Entry-point usage through optimise

from pyspark.sql import SparkSession
from sparktimise import optimise

spark = SparkSession.builder.appName("orders-job").getOrCreate()

with optimise(
    spark,
    "orders_pipeline",
    run_type="optimise",
    watched_modules=["my_project.orders"],
) as tuner:
    tuner.execute("run_orders", run_pipeline)

Functional usage

from sparktimise.optimisation import optimise_partitions, optimise_skew

step1 = optimise_partitions(df, target_partition_bytes=134_217_728)
step2 = optimise_skew(step1.df, columns=["customer_id"])

optimised_df = step2.df
print(step1.transformations_applied)
print(step2.transformations_applied)

Configuration And Runtime Controls

The primary runtime configuration surface is the optimise context manager.

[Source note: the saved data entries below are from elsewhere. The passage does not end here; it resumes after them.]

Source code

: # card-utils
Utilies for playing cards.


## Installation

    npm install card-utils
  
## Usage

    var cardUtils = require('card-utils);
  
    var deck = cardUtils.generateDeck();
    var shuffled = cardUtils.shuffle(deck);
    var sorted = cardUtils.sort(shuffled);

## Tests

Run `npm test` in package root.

Parameter Type Default Effect
run_type str "optimise" "optimise", "baseline", or "report"
watched_functions list[str] | None None Exact or wildcard qualified function names to auto-assess
watched_modules list[str] | None None Module prefixes to auto-assess
auto_capture bool True Enables context-manager function-return capture
include_plan bool False Stores full plan text in assessments
run_id str | None None Groups results under a named folder; defaults to pipeline name
results_root str | None None Root folder to write sparktimise_results under
spark SparkSession Required Session used for safe SQL/session tuning

For full configuration details, including file-backed config loading and Spark recommendation settings, see docs/configuration.md.

Architecture And Process Flow

sparktimise follows a hybrid pattern:

  1. Functional core: analyser and optimiser functions.
  2. Imperative shell: context-manager orchestration.
  3. OOP boundaries: adapters, config, and reporting.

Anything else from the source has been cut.